How do myths of progress and individuality effect our perspective of art and creativity? Though we regarded it from a macro- level in PrettySuicide Machine, I would like to turn our attention back to the micro- level: specifically the myths that we have of artistic progress, which we can then fold back into some of the larger issues of progress within Western, which is to say, industrialized and capitalist, culture. It is impossible that the myths that structure the place of art within the world should not similarly structure our views of value and commodity, or perhaps it could be flipped around and remain the same.
    Let's consider: it is a common conception that breakthroughs in science, philosophy and the arts have all come about through critical analysis of an established corpus of previous works, and that the process is a gradual one. This is a myth cemented in the natural methodology of teaching art history, or history in general: we assume a gradual progress from one point to the next through time, carrying up to the present day. Perhaps the rate of progress accelerates or slows down, whether through the convergence or divergence of trade routes, the friction and choke points of information of culture in the formation of cities, or the growth of an arts culture in a certain location, (not unlike a bacterial culture) and so on. But we imagine that we can safely assume that this Hegelian myth of gradual synthesis is a sound one. “In all ways we have Progressed, and this progression is towards some end,” so says the teleological myth. Let's proceed with it, but also consider the possibility that, like all myths, it is also misleading.

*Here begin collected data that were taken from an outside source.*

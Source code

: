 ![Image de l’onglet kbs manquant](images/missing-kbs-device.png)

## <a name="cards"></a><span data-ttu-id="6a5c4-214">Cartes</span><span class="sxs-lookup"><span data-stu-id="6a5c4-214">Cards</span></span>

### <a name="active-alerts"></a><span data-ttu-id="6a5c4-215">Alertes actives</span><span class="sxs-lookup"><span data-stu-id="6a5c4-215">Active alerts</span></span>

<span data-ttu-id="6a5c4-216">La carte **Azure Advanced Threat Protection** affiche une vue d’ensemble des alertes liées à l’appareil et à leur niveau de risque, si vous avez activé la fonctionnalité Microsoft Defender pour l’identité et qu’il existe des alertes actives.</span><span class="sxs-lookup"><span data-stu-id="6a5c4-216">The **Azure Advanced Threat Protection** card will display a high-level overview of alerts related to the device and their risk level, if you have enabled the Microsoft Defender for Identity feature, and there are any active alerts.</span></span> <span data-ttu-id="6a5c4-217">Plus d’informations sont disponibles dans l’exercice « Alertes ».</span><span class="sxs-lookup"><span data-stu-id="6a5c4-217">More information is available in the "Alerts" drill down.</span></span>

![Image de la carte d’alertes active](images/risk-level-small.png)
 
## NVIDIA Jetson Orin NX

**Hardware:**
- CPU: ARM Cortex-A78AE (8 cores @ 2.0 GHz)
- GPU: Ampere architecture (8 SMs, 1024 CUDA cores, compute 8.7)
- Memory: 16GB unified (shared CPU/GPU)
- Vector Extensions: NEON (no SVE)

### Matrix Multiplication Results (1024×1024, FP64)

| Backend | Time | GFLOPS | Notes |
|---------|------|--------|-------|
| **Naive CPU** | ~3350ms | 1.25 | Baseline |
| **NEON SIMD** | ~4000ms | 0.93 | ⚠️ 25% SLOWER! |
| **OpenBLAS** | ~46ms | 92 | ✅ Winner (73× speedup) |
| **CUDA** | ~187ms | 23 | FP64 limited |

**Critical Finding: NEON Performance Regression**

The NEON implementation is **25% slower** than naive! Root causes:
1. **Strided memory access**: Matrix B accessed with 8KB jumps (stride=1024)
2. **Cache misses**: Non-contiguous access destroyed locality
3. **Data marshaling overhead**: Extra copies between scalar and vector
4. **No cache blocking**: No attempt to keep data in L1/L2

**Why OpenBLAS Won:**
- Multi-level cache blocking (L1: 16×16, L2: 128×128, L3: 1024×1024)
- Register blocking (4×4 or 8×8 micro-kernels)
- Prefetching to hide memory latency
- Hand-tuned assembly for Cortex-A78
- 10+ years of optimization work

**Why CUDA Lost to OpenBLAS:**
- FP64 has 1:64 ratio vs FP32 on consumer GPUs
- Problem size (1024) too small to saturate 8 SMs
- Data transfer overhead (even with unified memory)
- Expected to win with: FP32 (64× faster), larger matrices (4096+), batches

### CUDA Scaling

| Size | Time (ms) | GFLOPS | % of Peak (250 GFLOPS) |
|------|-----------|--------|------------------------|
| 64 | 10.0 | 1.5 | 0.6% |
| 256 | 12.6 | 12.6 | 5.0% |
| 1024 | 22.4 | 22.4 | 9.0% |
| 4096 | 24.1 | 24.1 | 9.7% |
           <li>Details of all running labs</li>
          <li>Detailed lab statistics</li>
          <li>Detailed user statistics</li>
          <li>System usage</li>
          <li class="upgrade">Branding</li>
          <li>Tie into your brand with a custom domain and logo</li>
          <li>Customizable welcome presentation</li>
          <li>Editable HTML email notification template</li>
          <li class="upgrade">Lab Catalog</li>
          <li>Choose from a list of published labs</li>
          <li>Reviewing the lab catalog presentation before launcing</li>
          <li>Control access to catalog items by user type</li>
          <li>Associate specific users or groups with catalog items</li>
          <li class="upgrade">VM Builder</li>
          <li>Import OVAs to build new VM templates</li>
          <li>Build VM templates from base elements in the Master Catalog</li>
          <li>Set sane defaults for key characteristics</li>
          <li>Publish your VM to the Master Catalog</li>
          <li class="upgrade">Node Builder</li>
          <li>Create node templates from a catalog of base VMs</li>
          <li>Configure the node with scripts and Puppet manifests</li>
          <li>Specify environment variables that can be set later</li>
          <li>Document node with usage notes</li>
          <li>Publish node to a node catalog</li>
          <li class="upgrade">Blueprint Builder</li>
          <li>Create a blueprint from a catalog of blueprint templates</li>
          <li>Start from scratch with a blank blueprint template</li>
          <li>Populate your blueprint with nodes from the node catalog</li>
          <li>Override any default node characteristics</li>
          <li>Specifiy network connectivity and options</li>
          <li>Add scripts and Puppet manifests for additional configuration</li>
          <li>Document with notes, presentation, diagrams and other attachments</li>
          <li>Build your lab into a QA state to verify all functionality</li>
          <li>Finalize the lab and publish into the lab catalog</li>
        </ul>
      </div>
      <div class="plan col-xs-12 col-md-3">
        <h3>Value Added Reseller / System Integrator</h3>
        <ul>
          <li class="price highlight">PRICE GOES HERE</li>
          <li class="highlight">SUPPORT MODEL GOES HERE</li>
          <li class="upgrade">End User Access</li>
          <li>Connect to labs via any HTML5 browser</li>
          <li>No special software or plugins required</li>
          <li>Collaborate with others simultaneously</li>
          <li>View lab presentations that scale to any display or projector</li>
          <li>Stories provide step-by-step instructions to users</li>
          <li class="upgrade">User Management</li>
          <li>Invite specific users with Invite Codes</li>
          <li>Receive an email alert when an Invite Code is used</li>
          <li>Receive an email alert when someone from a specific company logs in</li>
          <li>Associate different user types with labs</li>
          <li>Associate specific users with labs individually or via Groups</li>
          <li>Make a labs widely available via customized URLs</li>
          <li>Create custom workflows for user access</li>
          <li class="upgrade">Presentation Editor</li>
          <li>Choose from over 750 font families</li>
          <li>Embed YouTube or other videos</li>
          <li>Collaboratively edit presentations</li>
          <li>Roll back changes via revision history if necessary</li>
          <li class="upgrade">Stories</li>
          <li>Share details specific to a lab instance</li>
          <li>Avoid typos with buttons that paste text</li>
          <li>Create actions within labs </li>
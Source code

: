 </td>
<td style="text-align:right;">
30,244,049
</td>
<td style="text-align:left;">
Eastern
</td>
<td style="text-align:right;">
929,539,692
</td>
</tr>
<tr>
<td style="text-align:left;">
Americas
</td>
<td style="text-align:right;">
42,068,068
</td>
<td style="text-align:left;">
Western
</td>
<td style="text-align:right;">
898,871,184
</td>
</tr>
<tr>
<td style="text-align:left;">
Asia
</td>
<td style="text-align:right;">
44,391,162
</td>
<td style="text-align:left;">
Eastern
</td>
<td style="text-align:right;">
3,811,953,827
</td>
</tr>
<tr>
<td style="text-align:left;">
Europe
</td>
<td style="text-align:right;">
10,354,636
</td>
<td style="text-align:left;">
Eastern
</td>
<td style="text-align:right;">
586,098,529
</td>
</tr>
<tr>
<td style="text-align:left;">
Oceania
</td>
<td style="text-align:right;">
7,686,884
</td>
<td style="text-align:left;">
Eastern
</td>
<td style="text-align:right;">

    It also follows that wherever we have a prevailing myth of “the artist,” rather than a tradition of artisans and skilled tradesman that attempt to do nothing beyond furthering and perfecting traditional methods, the real breakthroughs occur in the hands of rare individuals who change the playing field in varying degrees. Through figures such as Charlie Parker, John Coltrane, Thelonius Monk, or Ornette Coleman, blues and jazz were transformed into bebop and free jazz. They all had varying experience in the traditions that came before, but all of their contributions are measured in the uniqueness of their own voice, and how the addition of that voice forever changed the tune afterward. An artist is often somewhere between a medium and a curator, picking which elements in the screaming cacophony around us to focus on, to enlarge or elaborate upon, or to rail against. What was Hunter Thompson's mode? What's yours? The emphasis on the role of artist in this process, which really involves everyone engaged within a particular social domain, is clearly something valued in Western culture, even if it is also feared by the conservative elements of that culture. (If a conservative perspective is one that seeks to be backwards facing, emphasizing and idealizing the importance of tradition rather than revolution.)
    We simply don't find the same emphasis on an artist as a unique individual, at least as the rule, in traditional tribal cultures of South America, or in many Asian cultures before Western values began to take hold. (Through it does crop up in various forms of guru worship, which is probably a variation on a similar theme.)